Here is a simple guide/tutorial on how to get your linear servo moving. The video below demos what I made. You can see how everything is set up below that:

Play video

Parts:

• Teensy 3.0 or 3.1: Substitute your own Arduino/microcontroller
• Mini Linear Servo
• 1x 10 uF Capacitor
• 1x Diode
• (Optional) Potentiometer for jog code.

I was able to run the mini servo off of the Teensy's 3.3V pin which has a 100mA max rating.

Code:

There are two different demo projects. The first one just jogs the servo back and forth. The second demo uses the potentiometer as input to manually control the position of the servo.

A linear servo works just the same as a normal hobby 0 to 180 degree servo. Instead of a short pulse being 0 degrees it represents a bottom position and 180 degrees represents a top position.

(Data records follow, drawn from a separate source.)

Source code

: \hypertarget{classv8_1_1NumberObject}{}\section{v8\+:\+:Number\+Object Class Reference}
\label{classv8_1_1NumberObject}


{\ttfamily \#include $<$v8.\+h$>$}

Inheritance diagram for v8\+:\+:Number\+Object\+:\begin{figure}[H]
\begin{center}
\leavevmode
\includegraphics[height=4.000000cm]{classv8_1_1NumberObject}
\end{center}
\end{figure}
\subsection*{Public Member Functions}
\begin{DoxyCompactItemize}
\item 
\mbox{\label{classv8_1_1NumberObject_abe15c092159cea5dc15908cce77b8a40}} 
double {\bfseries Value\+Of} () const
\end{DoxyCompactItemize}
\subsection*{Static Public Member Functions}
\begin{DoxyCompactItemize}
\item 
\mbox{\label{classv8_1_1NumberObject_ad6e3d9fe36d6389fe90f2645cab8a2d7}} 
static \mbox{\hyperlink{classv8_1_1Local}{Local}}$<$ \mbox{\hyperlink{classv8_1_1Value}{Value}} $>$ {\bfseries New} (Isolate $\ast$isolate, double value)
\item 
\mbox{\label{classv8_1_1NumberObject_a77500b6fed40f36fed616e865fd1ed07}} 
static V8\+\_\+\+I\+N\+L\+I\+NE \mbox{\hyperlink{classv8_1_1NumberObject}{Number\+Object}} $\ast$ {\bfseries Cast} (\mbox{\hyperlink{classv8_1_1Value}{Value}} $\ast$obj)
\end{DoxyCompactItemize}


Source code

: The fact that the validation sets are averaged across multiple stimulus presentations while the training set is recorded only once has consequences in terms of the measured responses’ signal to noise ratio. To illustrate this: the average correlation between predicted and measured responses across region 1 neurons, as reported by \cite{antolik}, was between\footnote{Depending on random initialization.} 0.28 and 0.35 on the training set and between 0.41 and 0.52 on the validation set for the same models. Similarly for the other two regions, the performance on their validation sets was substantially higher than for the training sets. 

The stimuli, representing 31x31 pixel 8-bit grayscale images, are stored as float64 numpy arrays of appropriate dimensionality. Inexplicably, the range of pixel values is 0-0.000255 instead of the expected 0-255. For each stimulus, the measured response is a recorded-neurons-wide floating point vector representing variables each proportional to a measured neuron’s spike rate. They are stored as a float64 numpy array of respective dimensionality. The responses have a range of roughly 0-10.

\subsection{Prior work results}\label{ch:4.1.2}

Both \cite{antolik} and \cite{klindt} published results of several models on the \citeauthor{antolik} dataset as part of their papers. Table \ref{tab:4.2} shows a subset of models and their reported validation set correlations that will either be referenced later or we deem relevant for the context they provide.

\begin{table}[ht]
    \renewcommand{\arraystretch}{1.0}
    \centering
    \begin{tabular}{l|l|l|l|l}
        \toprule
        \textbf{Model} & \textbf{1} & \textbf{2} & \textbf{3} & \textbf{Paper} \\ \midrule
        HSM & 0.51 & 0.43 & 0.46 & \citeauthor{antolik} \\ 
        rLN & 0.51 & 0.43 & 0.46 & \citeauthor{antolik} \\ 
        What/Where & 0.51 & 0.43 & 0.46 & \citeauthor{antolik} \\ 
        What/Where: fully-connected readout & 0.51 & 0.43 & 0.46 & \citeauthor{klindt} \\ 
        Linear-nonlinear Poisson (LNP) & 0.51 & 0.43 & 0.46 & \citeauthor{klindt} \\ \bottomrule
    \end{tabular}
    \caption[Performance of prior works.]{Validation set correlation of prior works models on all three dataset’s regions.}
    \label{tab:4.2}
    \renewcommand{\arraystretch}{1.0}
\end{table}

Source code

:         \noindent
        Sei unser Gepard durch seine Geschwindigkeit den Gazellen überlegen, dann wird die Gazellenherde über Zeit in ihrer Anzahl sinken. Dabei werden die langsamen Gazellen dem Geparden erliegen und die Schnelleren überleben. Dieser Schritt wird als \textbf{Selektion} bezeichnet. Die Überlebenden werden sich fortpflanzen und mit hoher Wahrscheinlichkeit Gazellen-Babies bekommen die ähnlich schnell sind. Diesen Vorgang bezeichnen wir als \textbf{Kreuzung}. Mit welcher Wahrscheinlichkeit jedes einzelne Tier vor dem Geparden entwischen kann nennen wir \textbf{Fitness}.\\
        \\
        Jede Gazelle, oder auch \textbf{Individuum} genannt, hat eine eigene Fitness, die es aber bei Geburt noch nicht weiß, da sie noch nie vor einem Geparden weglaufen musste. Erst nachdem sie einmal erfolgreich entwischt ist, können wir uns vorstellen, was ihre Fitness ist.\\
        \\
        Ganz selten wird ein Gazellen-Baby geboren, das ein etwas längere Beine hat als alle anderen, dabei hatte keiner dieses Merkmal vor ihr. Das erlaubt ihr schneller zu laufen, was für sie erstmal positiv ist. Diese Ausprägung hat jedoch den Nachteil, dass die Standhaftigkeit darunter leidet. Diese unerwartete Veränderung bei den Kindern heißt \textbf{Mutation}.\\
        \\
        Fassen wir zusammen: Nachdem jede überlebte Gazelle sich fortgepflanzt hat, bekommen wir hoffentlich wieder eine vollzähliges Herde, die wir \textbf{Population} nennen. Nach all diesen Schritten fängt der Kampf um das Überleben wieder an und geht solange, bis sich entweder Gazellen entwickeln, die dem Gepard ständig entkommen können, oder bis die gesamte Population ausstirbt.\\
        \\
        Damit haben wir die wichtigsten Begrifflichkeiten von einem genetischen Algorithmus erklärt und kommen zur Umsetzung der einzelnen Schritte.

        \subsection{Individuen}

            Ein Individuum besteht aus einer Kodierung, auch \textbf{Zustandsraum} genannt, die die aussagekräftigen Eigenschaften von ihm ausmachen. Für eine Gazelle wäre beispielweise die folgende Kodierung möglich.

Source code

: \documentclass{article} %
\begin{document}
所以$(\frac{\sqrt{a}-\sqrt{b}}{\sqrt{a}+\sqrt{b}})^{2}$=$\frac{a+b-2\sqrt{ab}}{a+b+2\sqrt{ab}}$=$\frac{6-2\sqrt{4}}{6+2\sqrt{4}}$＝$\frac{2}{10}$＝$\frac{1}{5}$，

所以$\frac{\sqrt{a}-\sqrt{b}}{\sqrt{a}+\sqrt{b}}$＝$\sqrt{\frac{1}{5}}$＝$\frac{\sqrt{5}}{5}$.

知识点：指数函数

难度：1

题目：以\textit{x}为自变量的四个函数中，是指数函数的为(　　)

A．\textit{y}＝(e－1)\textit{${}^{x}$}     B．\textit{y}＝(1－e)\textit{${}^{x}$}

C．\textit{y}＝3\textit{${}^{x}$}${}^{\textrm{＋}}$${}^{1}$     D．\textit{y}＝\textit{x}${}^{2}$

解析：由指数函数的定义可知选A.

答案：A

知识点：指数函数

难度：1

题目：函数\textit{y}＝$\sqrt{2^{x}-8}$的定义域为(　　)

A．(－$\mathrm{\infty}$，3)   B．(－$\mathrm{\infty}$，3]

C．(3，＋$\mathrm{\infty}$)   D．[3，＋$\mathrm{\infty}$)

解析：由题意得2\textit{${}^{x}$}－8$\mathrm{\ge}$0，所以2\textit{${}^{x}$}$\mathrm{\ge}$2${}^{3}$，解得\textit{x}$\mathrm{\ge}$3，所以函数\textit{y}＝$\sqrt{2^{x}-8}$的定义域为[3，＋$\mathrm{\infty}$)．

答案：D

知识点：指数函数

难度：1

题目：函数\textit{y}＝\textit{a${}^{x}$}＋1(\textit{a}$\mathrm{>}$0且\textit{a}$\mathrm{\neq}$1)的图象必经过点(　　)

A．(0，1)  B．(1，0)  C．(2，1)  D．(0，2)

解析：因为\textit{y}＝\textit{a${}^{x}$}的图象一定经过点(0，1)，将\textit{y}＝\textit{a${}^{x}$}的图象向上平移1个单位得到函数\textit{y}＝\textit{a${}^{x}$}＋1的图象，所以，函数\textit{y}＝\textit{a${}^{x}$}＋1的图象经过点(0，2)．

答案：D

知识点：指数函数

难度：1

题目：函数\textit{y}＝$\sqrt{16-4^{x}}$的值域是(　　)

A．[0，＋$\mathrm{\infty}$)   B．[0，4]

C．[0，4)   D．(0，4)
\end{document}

Pulse relationship (linear):

• 1000 microseconds: bottom position
• 1500 microseconds: middle position
• 2000 microseconds: top position

The diode in both designs acts as a flyback diode to mitigate any current generated from moving the servo by hand (bumping the arm, etc).

First demo:

Sweeps the linear servo up and down.

int servoPin = 0;
int pulse = 1000;

void setup() {
	pinMode(servoPin, OUTPUT);
}

void loop() {

	digitalWrite(servoPin, HIGH);
	delayMicroseconds(pulse);
	digitalWrite(servoPin, LOW);

	delay(300);

	digitalWrite(servoPin, HIGH);
	delayMicroseconds(2000);
	digitalWrite(servoPin, LOW);

	delay(300);

}

Second Demo:

Manually control/jog the linear servo with the potentiometer. Includes some averaging to smooth the potentiometer input.

const int servoPin = 0;
const int potPin = 23;

const int pulseStart = 1000; // Number of microseconds to get to position 0%
const int pulseEnd = 2000; // Number of microseconds to get to position 100%
int pulseRange = -1; // We use this later to scale potVal

const int timeBetweenPulses = 30000; // Number of microseconds between pulses

elapsedMicros sincePulse; // Keeps track of time between pulses
elapsedMicros sincePulseStart; // Keeps track of pulse length in time
elapsedMicros sinceSerial;
elapsedMicros sincePotRead;

int potVal = 0;

const int numReadings = 8;
int readings[numReadings];
int readIndex = 0;
int total = 0;

int averagedPotVal = 0;
int pulseTime = 0;

void setup() {
	pinMode(servoPin, OUTPUT);

	pulseRange = pulseEnd - pulseStart;

	// Init read values
	for(int i = 0; i < numReadings; i++)
		readings[i] = 0;

	Serial.begin(9600);
}

void loop() {

	if(sincePotRead >= 1000)
	{
		potVal = analogRead(potPin);

		// subtract the last reading:
		total= total - readings[readIndex];
		// read from the sensor:
		readings[readIndex] = potVal;
		// add the reading to the total:
		total= total + readings[readIndex];
		// advance to the next position in the array:
		readIndex = readIndex + 1;

		// if we're at the end of the array...
		// ...wrap around to the beginning:
		if (readIndex >= numReadings)
			readIndex = 0;

		// calculate the average:
		averagedPotVal = total / numReadings;

		pulseTime = (((float)averagedPotVal/1023)*pulseRange)+pulseStart;

		sincePotRead = 0;
	}


	if (sinceSerial >= 100000)
	{
		String unformater = "'";
		String sep = ", ";
		Serial.println(String(averagedPotVal) + sep + String(pulseTime) + "\0");
		sinceSerial = 0;
	}

	if(sincePulse >= timeBetweenPulses)
	{
		// Keep high for the amount we want
		if (sincePulseStart <= pulseTime)
		{
			digitalWriteFast(servoPin, HIGH);
		}
		else
		{
			digitalWriteFast(servoPin, LOW);

			// No need to to do this as we do it later
			// But doesn't hurt
			sincePulseStart = 0;

			// Now that the pulse is done
			// Reset the time between pulse
			sincePulse = 0;
		}

	}
	else
	{
		// Reset pulseStart time until we actually get to doing it
		// Because this variable keeps counting
		sincePulseStart = 0;
	}

}